OK, ladies and gentleman, that’s a wrap for today. Thanks to Matt and Gary and all the concepters for their efforts. Enjoy the ASG tonight. Everyone have a great Sunday!



Powers with Revis

One For The Road

.. … ..

“Some say UW is telling folks what or how to think when in reality it encourages thought and expression thereof, which is why I enjoy frequenting this site.”
— Chris Hickey

Comments (44)

    That last paragraph from the op-ed is very interesting, I must say. I wonder what difference 11 years would make if they did another survey now.

    i think the op-ed from the Globe has some interesting points, but really just backhandedly reinforces the notion of not using names and imagery.

    these are not property. these are not logos. these are cultures and peoples.

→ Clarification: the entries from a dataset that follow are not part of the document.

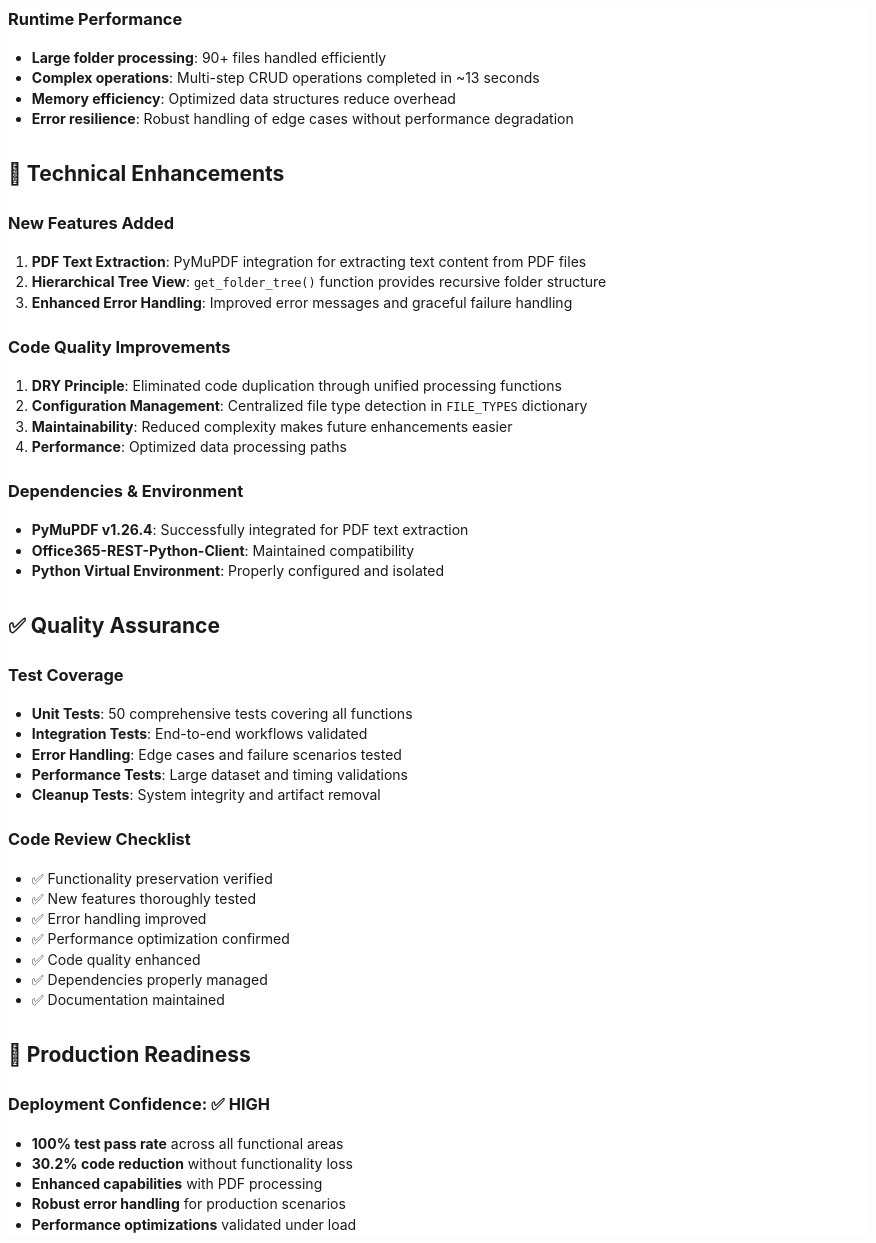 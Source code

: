 ### Runtime Performance
- **Large folder processing**: 90+ files handled efficiently
- **Complex operations**: Multi-step CRUD operations completed in ~13 seconds
- **Memory efficiency**: Optimized data structures reduce overhead
- **Error resilience**: Robust handling of edge cases without performance degradation

## 🔧 Technical Enhancements

### New Features Added
1. **PDF Text Extraction**: PyMuPDF integration for extracting text content from PDF files
2. **Hierarchical Tree View**: `get_folder_tree()` function provides recursive folder structure
3. **Enhanced Error Handling**: Improved error messages and graceful failure handling

### Code Quality Improvements
1. **DRY Principle**: Eliminated code duplication through unified processing functions
2. **Configuration Management**: Centralized file type detection in `FILE_TYPES` dictionary
3. **Maintainability**: Reduced complexity makes future enhancements easier
4. **Performance**: Optimized data processing paths

### Dependencies & Environment
- **PyMuPDF v1.26.4**: Successfully integrated for PDF text extraction
- **Office365-REST-Python-Client**: Maintained compatibility
- **Python Virtual Environment**: Properly configured and isolated

## ✅ Quality Assurance

### Test Coverage
- **Unit Tests**: 50 comprehensive tests covering all functions
- **Integration Tests**: End-to-end workflows validated
- **Error Handling**: Edge cases and failure scenarios tested
- **Performance Tests**: Large dataset and timing validations
- **Cleanup Tests**: System integrity and artifact removal

### Code Review Checklist
- ✅ Functionality preservation verified
- ✅ New features thoroughly tested  
- ✅ Error handling improved
- ✅ Performance optimization confirmed
- ✅ Code quality enhanced
- ✅ Dependencies properly managed
- ✅ Documentation maintained

## 🚀 Production Readiness

### Deployment Confidence: ✅ HIGH
- **100% test pass rate** across all functional areas
- **30.2% code reduction** without functionality loss
- **Enhanced capabilities** with PDF processing
- **Robust error handling** for production scenarios
- **Performance optimizations** validated under load
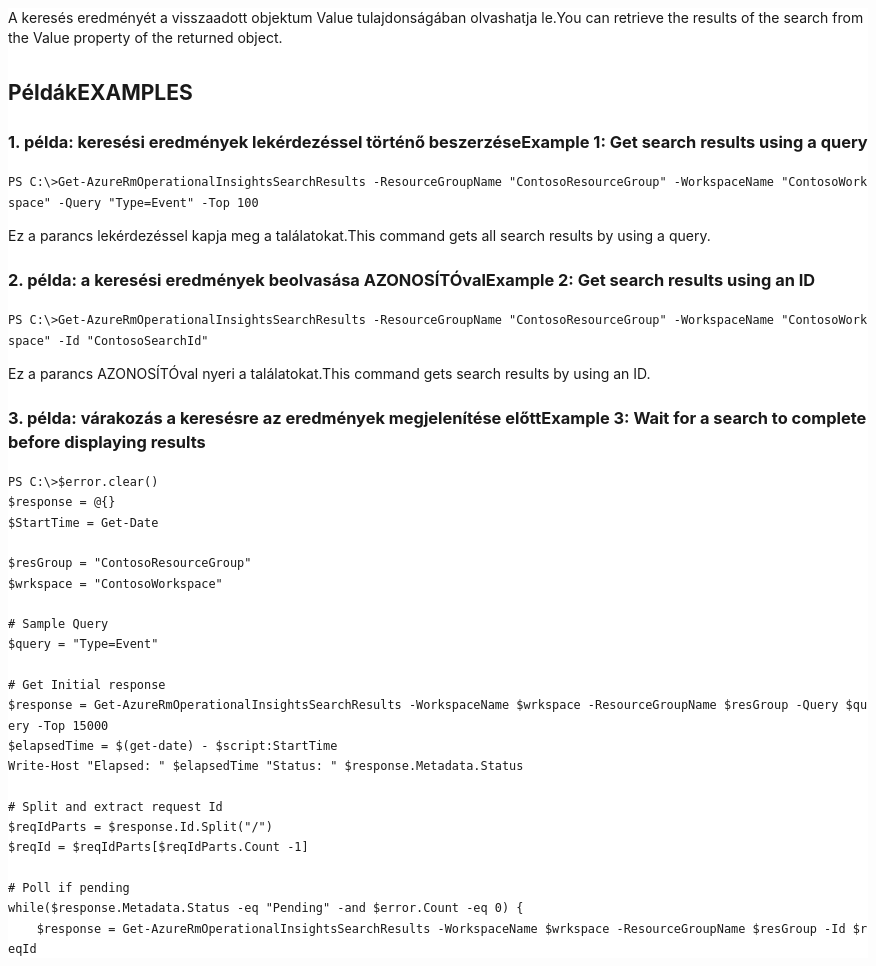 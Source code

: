 <span data-ttu-id="f5aea-109">A keresés eredményét a visszaadott objektum Value tulajdonságában olvashatja le.</span><span class="sxs-lookup"><span data-stu-id="f5aea-109">You can retrieve the results of the search from the Value property of the returned object.</span></span>

## <span data-ttu-id="f5aea-110">Példák</span><span class="sxs-lookup"><span data-stu-id="f5aea-110">EXAMPLES</span></span>

### <span data-ttu-id="f5aea-111">1. példa: keresési eredmények lekérdezéssel történő beszerzése</span><span class="sxs-lookup"><span data-stu-id="f5aea-111">Example 1: Get search results using a query</span></span>
```
PS C:\>Get-AzureRmOperationalInsightsSearchResults -ResourceGroupName "ContosoResourceGroup" -WorkspaceName "ContosoWorkspace" -Query "Type=Event" -Top 100
```

<span data-ttu-id="f5aea-112">Ez a parancs lekérdezéssel kapja meg a találatokat.</span><span class="sxs-lookup"><span data-stu-id="f5aea-112">This command gets all search results by using a query.</span></span>

### <span data-ttu-id="f5aea-113">2. példa: a keresési eredmények beolvasása AZONOSÍTÓval</span><span class="sxs-lookup"><span data-stu-id="f5aea-113">Example 2: Get search results using an ID</span></span>
```
PS C:\>Get-AzureRmOperationalInsightsSearchResults -ResourceGroupName "ContosoResourceGroup" -WorkspaceName "ContosoWorkspace" -Id "ContosoSearchId"
```

<span data-ttu-id="f5aea-114">Ez a parancs AZONOSÍTÓval nyeri a találatokat.</span><span class="sxs-lookup"><span data-stu-id="f5aea-114">This command gets search results by using an ID.</span></span>

### <span data-ttu-id="f5aea-115">3. példa: várakozás a keresésre az eredmények megjelenítése előtt</span><span class="sxs-lookup"><span data-stu-id="f5aea-115">Example 3: Wait for a search to complete before displaying results</span></span>
```
PS C:\>$error.clear()
$response = @{}
$StartTime = Get-Date

$resGroup = "ContosoResourceGroup"
$wrkspace = "ContosoWorkspace"

# Sample Query
$query = "Type=Event"

# Get Initial response
$response = Get-AzureRmOperationalInsightsSearchResults -WorkspaceName $wrkspace -ResourceGroupName $resGroup -Query $query -Top 15000
$elapsedTime = $(get-date) - $script:StartTime
Write-Host "Elapsed: " $elapsedTime "Status: " $response.Metadata.Status

# Split and extract request Id
$reqIdParts = $response.Id.Split("/")
$reqId = $reqIdParts[$reqIdParts.Count -1]

# Poll if pending
while($response.Metadata.Status -eq "Pending" -and $error.Count -eq 0) {
    $response = Get-AzureRmOperationalInsightsSearchResults -WorkspaceName $wrkspace -ResourceGroupName $resGroup -Id $reqId
``` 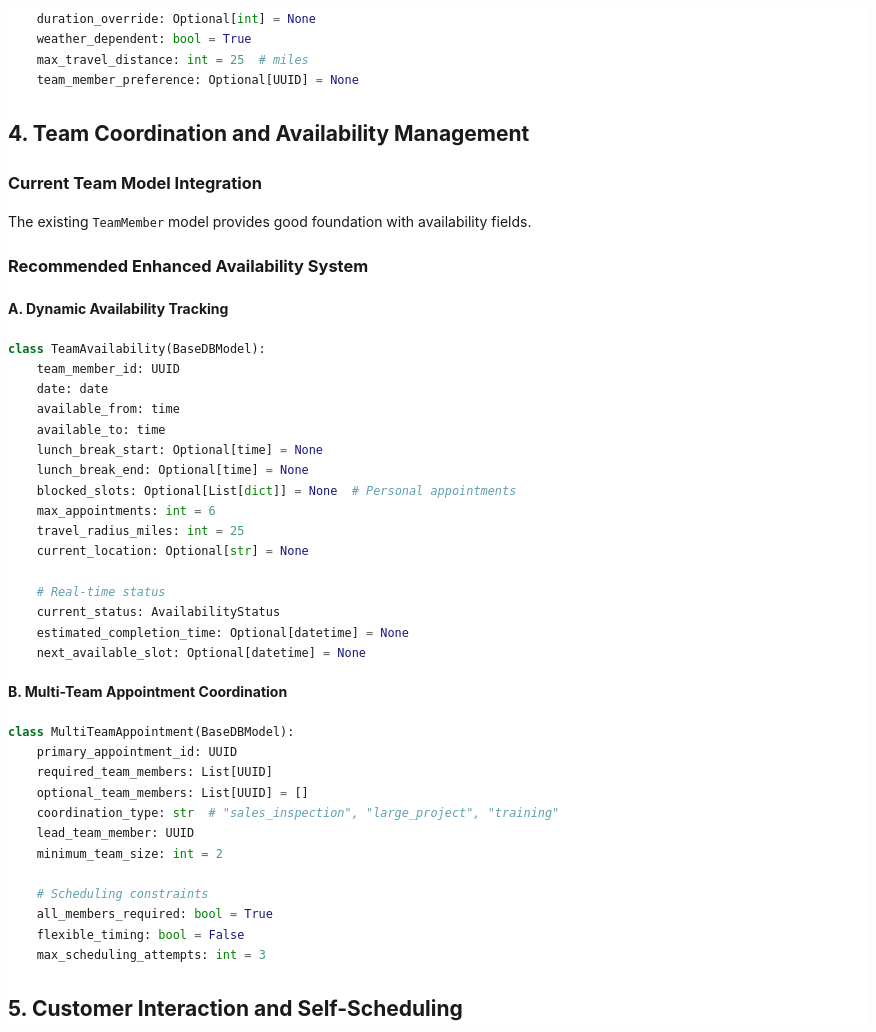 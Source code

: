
 ```python
    duration_override: Optional[int] = None
    weather_dependent: bool = True
    max_travel_distance: int = 25  # miles
    team_member_preference: Optional[UUID] = None
```

## 4. Team Coordination and Availability Management

### Current Team Model Integration
The existing `TeamMember` model provides good foundation with availability fields.

### Recommended Enhanced Availability System

#### A. Dynamic Availability Tracking
```python
class TeamAvailability(BaseDBModel):
    team_member_id: UUID
    date: date
    available_from: time
    available_to: time
    lunch_break_start: Optional[time] = None
    lunch_break_end: Optional[time] = None
    blocked_slots: Optional[List[dict]] = None  # Personal appointments
    max_appointments: int = 6
    travel_radius_miles: int = 25
    current_location: Optional[str] = None

    # Real-time status
    current_status: AvailabilityStatus
    estimated_completion_time: Optional[datetime] = None
    next_available_slot: Optional[datetime] = None
```

#### B. Multi-Team Appointment Coordination
```python
class MultiTeamAppointment(BaseDBModel):
    primary_appointment_id: UUID
    required_team_members: List[UUID]
    optional_team_members: List[UUID] = []
    coordination_type: str  # "sales_inspection", "large_project", "training"
    lead_team_member: UUID
    minimum_team_size: int = 2

    # Scheduling constraints
    all_members_required: bool = True
    flexible_timing: bool = False
    max_scheduling_attempts: int = 3
```

## 5. Customer Interaction and Self-Scheduling
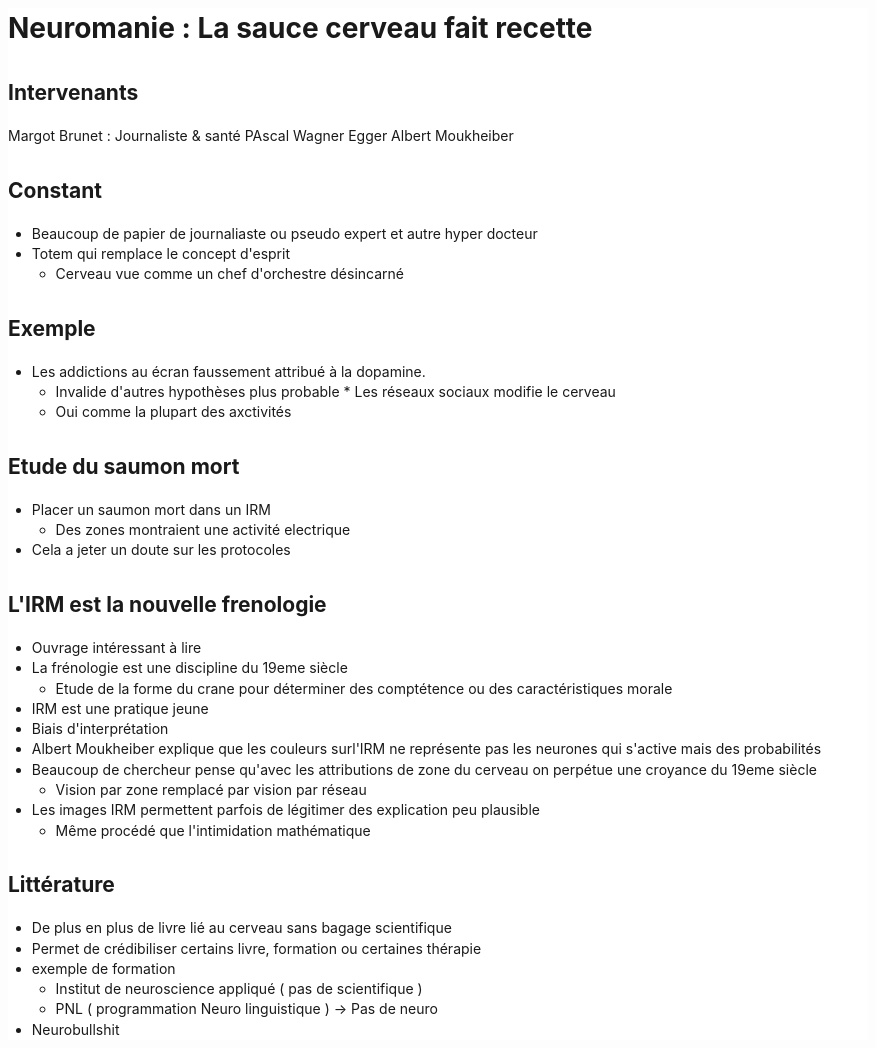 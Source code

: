 # Neuromanie : La sauce cerveau fait recette

## Intervenants 

Margot Brunet : Journaliste & santé 
PAscal Wagner Egger 
Albert Moukheiber 

## Constant 

  * Beaucoup de papier de journaliaste ou pseudo expert et autre hyper docteur 
  * Totem qui remplace le concept d'esprit 
    * Cerveau vue comme un chef d'orchestre désincarné 
  
## Exemple 
   * Les addictions au écran faussement attribué à la dopamine. 
      * Invalide d'autres hypothèses plus probable
    * Les réseaux sociaux modifie le cerveau 
       * Oui comme la plupart des axctivités
       
       
 ## Etude du saumon mort 
 * Placer un saumon mort dans un IRM
    * Des zones montraient une activité electrique
 * Cela a jeter un doute sur les protocoles 
 
## L'IRM est la nouvelle frenologie
  * Ouvrage intéressant à lire 
  * La frénologie est une discipline du 19eme siècle
     * Etude de la forme du crane pour déterminer des comptétence ou des caractéristiques morale 
  * IRM est une pratique jeune
  * Biais d'interprétation
  * Albert Moukheiber explique que les couleurs surl'IRM ne représente pas les neurones qui s'active mais des probabilités 
  * Beaucoup de chercheur pense qu'avec les attributions de zone du cerveau on perpétue une croyance du 19eme siècle 
     * Vision par zone remplacé par vision par réseau
  * Les images IRM permettent parfois de légitimer des explication peu plausible
     * Même procédé que l'intimidation mathématique
  
     
 ## Littérature 

  * De plus en plus de livre lié au cerveau sans bagage scientifique
  * Permet de crédibiliser certains livre, formation ou certaines thérapie
  *  exemple de formation 
      * Institut de neuroscience appliqué ( pas de scientifique )
      * PNL ( programmation Neuro linguistique ) -> Pas de neuro 
 * Neurobullshit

    they should, at least on this level, dictate the terms of their use. to argue against it is either misguided selfishness or ignorance.

    the NFL posers are amazing. thank you for creating them! can’t wait to get them printed up at CVS!
    thank you!!

    the Maori piece was really beyond solid. it goes to show what can happen with perception when the intention changes. use the name for good, education, outreach and awareness and suddenly the context shifts a little.
    imagine if the Cleveland Indians ditched wahoo and actually used real Native iconography and shifted a huge part of their branding to bringing the plight of contemporary Native Americans to the public eye?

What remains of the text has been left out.